MambaQuant: Post-Training Quantization for Mamba Models

Overview

MambaQuant implements W8A8 and W4A8 post-training quantization (PTQ) for the Mamba series models, achieving near-floating-point accuracy and outperforming methods such as QuaRot. This work was accepted by the AI conference ICL R-2025.

Abstract

Mamba is an efficient sequence model comparable to Transformer architectures and shows strong potential as a foundation model across tasks. Quantization is commonly applied to neural networks to reduce model size and lower inference latency. However, research on quantizing Mamba models is limited. Existing quantization techniques that work well on CNNs and Transformers do not translate directly to Mamba: for example, even in a W8A8 configuration, QuaRot reduced accuracy by 21% on Vim-T. We investigate this problem and identify several key challenges.

Key Challenges

First, there are substantial outliers in gate projections, output projections, and matrix multiplications. Second, Mamba's unique parallel scan operation further amplifies these outliers, causing uneven and long-tailed data distributions. Third, even after applying Hadamard transforms, weight and activation variances remain inconsistent across channels. To address these issues, we propose MambaQuant, a PTQ framework that includes: 1) enhanced rotation based on the Karhunen-Loève transform (KLT) to make the rotation matrix adapt to different channel distributions; and 2) smoothed fused rotation to balance channel variances and optionally merge extra parameters into model weights.

Technical Details

We observed significant outliers in both weights and activations of Mamba models. Linear-layer weights contain outliers, especially in the gate projection layers of Mamba-LLM for language tasks. Some linear-layer inputs exhibit large variance across channels, notably in the output projection layer of Vim for vision tasks.

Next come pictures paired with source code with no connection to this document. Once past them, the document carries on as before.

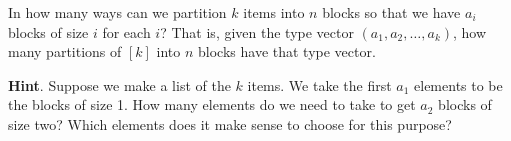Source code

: \documentclass{book}
\begin{document}
\setcounter{cpjt}{276}
\addtocounter{cpjt}{-1}
\begin{activity}\label{partitionsgivenpartsize}
\hypertarget{p-1413}{}%
In how many ways can we partition \(k\) items into \(n\) blocks so that we have \(a_i\) blocks of size \(i\) for each \(i\)? That is, given the type vector \((a_1, a_2, \ldots, a_k)\), how many partitions of \([k]\) into \(n\) blocks have that type vector.%
\par\smallskip%
\noindent\textbf{Hint}.\hypertarget{hint-180}{}\quad%
\hypertarget{p-1414}{}%
Suppose we make a list of the \(k\) items. We take the first \(a_1\) elements to be the blocks of size 1. How many elements do we need to take to get \(a_2\) blocks of size two? Which elements does it make sense to choose for this purpose?%
\par\smallskip%
\noindent\end{activity}

\clearpage
\end{document}
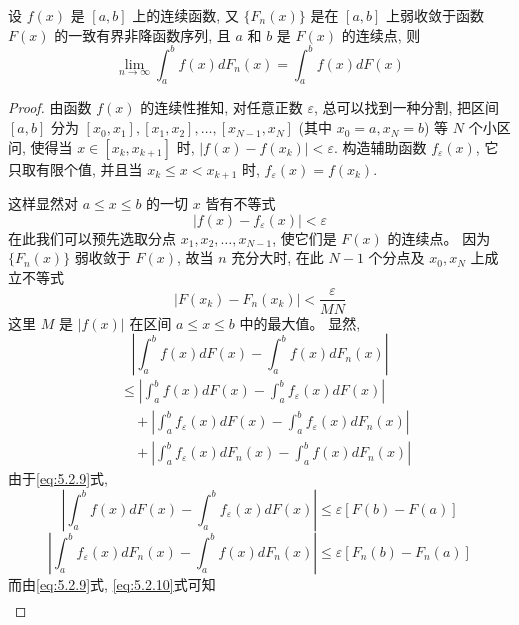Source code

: \begin{theorem}[海莱第二定理]\label{thm:helly_second}
设 $f(x)$ 是 $[a,b]$ 上的连续函数, 又 $\{F_n(x)\}$ 是在 $[a,b]$ 上弱收敛于函数 $F(x)$ 的一致有界非降函数序列, 且 $a$ 和 $b$ 是 $F(x)$ 的连续点, 则
\[
\lim_{n\to\infty} \int_a^b f(x) dF_n(x) = \int_a^b f(x) dF(x)
\]
\end{theorem}
\begin{proof}
由函数 $f(x)$ 的连续性推知, 对任意正数 $\varepsilon$, 总可以找到一种分割, 把区间 $[a, b]$ 分为 $[x_0, x_1], [x_1, x_2], \ldots, [x_{N-1}, x_N]$ (其中 $x_0=a, x_N=b$) 等 $N$ 个小区问, 使得当 $x \in [x_k, x_{k+1}]$ 时, $|f(x) - f(x_k)| < \varepsilon$. 构造辅助函数 $f_\varepsilon(x)$, 它只取有限个值, 并且当 $x_k \le x < x_{k+1}$ 时, $f_\varepsilon(x) = f(x_k)$.

这样显然对 $a \le x \le b$ 的一切 $x$ 皆有不等式
\begin{equation} \label{eq:5.2.9}
|f(x) - f_\varepsilon(x)| < \varepsilon
\end{equation}
在此我们可以预先选取分点 $x_1, x_2, \ldots, x_{N-1}$, 使它们是 $F(x)$ 的连续点。 因为 $\{F_n(x)\}$ 弱收敛于 $F(x)$, 故当 $n$ 充分大时, 在此 $N-1$ 个分点及 $x_0, x_N$ 上成立不等式
\begin{equation} \label{eq:5.2.10}
|F(x_k) - F_n(x_k)| < \frac{\varepsilon}{MN}
\end{equation}
这里 $M$ 是 $|f(x)|$ 在区间 $a \le x \le b$ 中的最大值。 显然,
\[
\left|\int_a^b f(x) dF(x) - \int_a^b f(x) dF_n(x)\right|
\]
\begin{align*}
&\le \left|\int_a^b f(x) dF(x) - \int_a^b f_\varepsilon(x) dF(x)\right| \\
&\quad + \left|\int_a^b f_\varepsilon(x) dF(x) - \int_a^b f_\varepsilon(x) dF_n(x)\right| \\
&\quad + \left|\int_a^b f_\varepsilon(x) dF_n(x) - \int_a^b f(x) dF_n(x)\right| \label{eq:5.2.11} %
\end{align*}
由于\eqref{eq:5.2.9}式,
\begin{equation} \label{eq:5.2.12}
\left|\int_a^b f(x) dF(x) - \int_a^b f_\varepsilon(x) dF(x)\right| \le \varepsilon [F(b) - F(a)]
\end{equation}
\begin{equation} \label{eq:5.2.13}
\left|\int_a^b f_\varepsilon(x) dF_n(x) - \int_a^b f(x) dF_n(x)\right| \le \varepsilon [F_n(b) - F_n(a)]
\end{equation}
而由\eqref{eq:5.2.9}式, \eqref{eq:5.2.10}式可知
\begin{align}

\end{align}
\end{proof}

The parallel scan operator (PScan) further amplifies activation outliers. To obtain hidden states at each timestep, the PScan operator (Smith et al., 2022) repeatedly multiplies a fixed parameter matrix. High-value channels are amplified while lower-value channels are suppressed, and these inter-channel value differences propagate to activations.

Hadamard-based methods have recently been successful for quantizing Transformer-based LLMs because they can uniformize maxima and provide an equivalent transform. For instance, QuaRot preserved 99% zero-shot performance when quantizing LLAMA2-70B to 4 bits. However, applying these methods directly to Mamba leads to large accuracy drops; even at 8-bit quantization, average accuracy on Vim dropped by more than 12%.

MambaQuant: Proposed Solutions

To address the above problems, we present MambaQuant, the first comprehensive PTQ design for the Mamba series that achieves high-accuracy W8A8 and W4A8 quantization. Main contributions include:

Offline enhanced rotation based on the Karhunen-Loève transform (KLT). This technique multiplies a Hadamard matrix with a KLT matrix so the rotation matrix can adapt to different channel distributions.
Online smoothed fused rotation. This method applies smoothing before the Hadamard transform. The additional smoothing parameters are flexibly fused into Mamba module weights to avoid extra memory and inference costs.

Results

By aligning both the maxima and variances of quantized data across channels, MambaQuant significantly improves quantization quality. Experimental results show that MambaQuant outperforms QuaRot and other quantization schemes on Mamba models. For W8A8, accuracy loss across a range of vision and language benchmarks is under 1%. W4A8 quantization also achieves state-of-the-art results.

Notably, our channel variance alignment method yields a clear and visible accuracy improvement, for example when using KLT.

Impact

This work is the first to achieve high-accuracy quantization on Mamba models, enabling more efficient deployment and inference, particularly on edge devices.